(Plain-text document sources)
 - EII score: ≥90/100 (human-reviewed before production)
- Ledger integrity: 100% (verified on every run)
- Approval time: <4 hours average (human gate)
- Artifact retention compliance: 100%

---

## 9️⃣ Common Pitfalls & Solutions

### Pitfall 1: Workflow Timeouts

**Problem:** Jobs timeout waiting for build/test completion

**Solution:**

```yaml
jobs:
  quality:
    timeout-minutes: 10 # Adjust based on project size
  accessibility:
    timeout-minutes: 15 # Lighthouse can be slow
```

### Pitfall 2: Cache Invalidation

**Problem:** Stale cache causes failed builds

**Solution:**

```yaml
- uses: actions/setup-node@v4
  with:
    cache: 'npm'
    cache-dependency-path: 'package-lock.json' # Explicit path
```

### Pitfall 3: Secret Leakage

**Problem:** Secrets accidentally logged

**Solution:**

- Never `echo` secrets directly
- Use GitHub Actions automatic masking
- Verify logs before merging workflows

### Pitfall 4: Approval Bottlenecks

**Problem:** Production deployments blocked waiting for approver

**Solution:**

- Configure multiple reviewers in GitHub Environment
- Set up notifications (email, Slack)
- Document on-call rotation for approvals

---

§ **Your task**: Top to bottom, set down the entries above word for word.

§ **Problem solution**:
 - EII score: ≥90/100 (human-reviewed before production)
- Ledger integrity: 100% (verified on every run)
- Approval time: <4 hours average (human gate)
- Artifact retention compliance: 100%

---

## 9️⃣ Common Pitfalls & Solutions

### Pitfall 1: Workflow Timeouts

**Problem:** Jobs timeout waiting for build/test completion

**Solution:**

```yaml
jobs:
  quality:
    timeout-minutes: 10 # Adjust based on project size
  accessibility:
    timeout-minutes: 15 # Lighthouse can be slow
```

### Pitfall 2: Cache Invalidation

**Problem:** Stale cache causes failed builds

**Solution:**

```yaml
- uses: actions/setup-node@v4
  with:
    cache: 'npm'
    cache-dependency-path: 'package-lock.json' # Explicit path
```

### Pitfall 3: Secret Leakage

**Problem:** Secrets accidentally logged

**Solution:**

- Never `echo` secrets directly
- Use GitHub Actions automatic masking
- Verify logs before merging workflows

### Pitfall 4: Approval Bottlenecks

**Problem:** Production deployments blocked waiting for approver

**Solution:**

- Configure multiple reviewers in GitHub Environment
- Set up notifications (email, Slack)
- Document on-call rotation for approvals

---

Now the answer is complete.